Schemas¶

Schemas are the foundation of Colnade's type safety. They declare the structure of your data as Python classes.

Defining a schema¶

from colnade import Column, Schema, UInt64, Float64, Utf8

class Users(Schema):
    id: Column[UInt64]
    name: Column[Utf8]
    age: Column[UInt64]
    score: Column[Float64]

Each annotation creates a Column descriptor on the class.

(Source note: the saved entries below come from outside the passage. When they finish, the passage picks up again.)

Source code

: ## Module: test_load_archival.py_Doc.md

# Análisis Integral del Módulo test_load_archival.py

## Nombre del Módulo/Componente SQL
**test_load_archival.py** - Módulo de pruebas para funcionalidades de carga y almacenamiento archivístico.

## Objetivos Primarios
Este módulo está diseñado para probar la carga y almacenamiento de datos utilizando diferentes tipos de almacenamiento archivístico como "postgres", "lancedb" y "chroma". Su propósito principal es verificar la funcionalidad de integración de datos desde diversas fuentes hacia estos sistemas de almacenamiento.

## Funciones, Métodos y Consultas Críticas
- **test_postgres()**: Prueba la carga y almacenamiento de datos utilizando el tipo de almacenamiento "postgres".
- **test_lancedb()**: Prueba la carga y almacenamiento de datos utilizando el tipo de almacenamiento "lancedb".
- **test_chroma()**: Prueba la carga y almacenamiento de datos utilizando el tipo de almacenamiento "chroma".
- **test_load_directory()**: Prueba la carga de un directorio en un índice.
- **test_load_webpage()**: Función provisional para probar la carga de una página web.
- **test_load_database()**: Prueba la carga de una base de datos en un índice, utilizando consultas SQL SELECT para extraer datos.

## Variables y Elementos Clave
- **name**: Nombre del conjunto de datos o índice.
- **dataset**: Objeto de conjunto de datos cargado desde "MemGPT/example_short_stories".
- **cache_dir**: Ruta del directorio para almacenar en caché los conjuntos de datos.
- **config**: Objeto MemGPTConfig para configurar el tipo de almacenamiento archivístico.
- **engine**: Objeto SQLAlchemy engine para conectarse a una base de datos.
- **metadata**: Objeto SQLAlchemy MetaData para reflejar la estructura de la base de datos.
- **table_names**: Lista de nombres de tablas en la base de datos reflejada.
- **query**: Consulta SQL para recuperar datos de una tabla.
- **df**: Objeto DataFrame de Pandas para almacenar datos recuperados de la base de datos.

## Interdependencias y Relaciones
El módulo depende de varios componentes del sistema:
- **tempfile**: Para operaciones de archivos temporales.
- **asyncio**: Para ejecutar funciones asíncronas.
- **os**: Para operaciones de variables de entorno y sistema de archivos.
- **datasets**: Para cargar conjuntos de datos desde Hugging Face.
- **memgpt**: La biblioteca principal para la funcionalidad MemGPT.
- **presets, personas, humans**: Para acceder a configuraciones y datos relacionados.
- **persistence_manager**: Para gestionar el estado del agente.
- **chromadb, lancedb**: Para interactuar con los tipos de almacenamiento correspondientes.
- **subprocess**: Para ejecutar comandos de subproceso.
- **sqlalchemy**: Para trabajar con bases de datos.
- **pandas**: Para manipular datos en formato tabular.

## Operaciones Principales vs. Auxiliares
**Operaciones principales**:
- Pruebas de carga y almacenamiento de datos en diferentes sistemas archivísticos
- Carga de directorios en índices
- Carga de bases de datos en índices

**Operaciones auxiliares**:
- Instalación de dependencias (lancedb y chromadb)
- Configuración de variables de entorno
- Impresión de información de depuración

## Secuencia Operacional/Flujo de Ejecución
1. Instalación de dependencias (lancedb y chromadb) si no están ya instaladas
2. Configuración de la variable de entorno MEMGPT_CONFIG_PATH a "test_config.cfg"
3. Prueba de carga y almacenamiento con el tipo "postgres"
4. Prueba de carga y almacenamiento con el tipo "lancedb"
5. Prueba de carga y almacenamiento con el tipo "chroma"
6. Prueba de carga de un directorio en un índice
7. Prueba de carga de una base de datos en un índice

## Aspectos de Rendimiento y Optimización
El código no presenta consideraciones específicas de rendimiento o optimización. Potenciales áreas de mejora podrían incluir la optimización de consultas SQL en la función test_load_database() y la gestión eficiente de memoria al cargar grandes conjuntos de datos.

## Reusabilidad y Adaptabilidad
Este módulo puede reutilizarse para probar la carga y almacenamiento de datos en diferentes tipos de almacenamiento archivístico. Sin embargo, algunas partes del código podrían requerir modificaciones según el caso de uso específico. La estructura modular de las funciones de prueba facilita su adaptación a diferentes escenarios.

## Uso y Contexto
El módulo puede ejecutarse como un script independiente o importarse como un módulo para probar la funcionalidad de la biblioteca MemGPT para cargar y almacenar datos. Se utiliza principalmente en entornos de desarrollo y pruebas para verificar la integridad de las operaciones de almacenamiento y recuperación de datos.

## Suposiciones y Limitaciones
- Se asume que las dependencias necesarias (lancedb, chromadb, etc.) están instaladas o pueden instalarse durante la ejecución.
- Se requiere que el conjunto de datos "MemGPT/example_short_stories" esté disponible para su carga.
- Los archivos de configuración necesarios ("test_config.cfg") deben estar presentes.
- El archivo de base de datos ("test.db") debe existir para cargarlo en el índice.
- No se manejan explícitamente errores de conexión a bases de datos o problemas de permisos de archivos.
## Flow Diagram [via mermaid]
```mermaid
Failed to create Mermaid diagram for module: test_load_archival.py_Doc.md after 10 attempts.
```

After class creation:

Users.id is a Column[UInt64] instance with name="id"
Users._columns is a dict: {"id": Column, "name": Column, "age": Column, "score": Column}

Data types¶

Colnade provides types that map to backend-native types:

Category	Types
Boolean	`Bool`
Unsigned integers	`UInt8`, `UInt16`, `UInt32`, `UInt64`
Signed integers	`Int8`, `Int16`, `Int32`, `Int64`
Floating point	`Float32`, `Float64`
String / Binary	`Utf8`, `Binary`
Temporal	`Date`, `Time`, `Datetime`, `Duration`
Nested	`Struct[S]`, `List[T]`

Nullable columns¶

Use T | None to mark a column as nullable:

class Users(Schema):
    age: Column[UInt64 | None]    # nullable integer
    tags: Column[List[Utf8] | None]  # nullable list

Schema inheritance¶

Schemas support standard Python inheritance:

class BaseRecord(Schema):
    id: Column[UInt64]
    created_at: Column[Datetime]

class Users(BaseRecord):
    name: Column[Utf8]
    # Inherits id and created_at

Trait composition¶

Combine multiple schemas via multiple inheritance:

class Timestamped(Schema):
    created_at: Column[Datetime]
    updated_at: Column[Datetime]

class SoftDeletable(Schema):
    deleted_at: Column[Datetime | None]

class Users(Timestamped, SoftDeletable):
    id: Column[UInt64]
    name: Column[Utf8]
    # Has: id, name, created_at, updated_at, deleted_at

mapped_from¶

Use mapped_from to declare how columns map between schemas during cast_schema:

from colnade import mapped_from

class UserSummary(Schema):
    user_name: Column[Utf8] = mapped_from(Users.name)
    user_id: Column[UInt64] = mapped_from(Users.id)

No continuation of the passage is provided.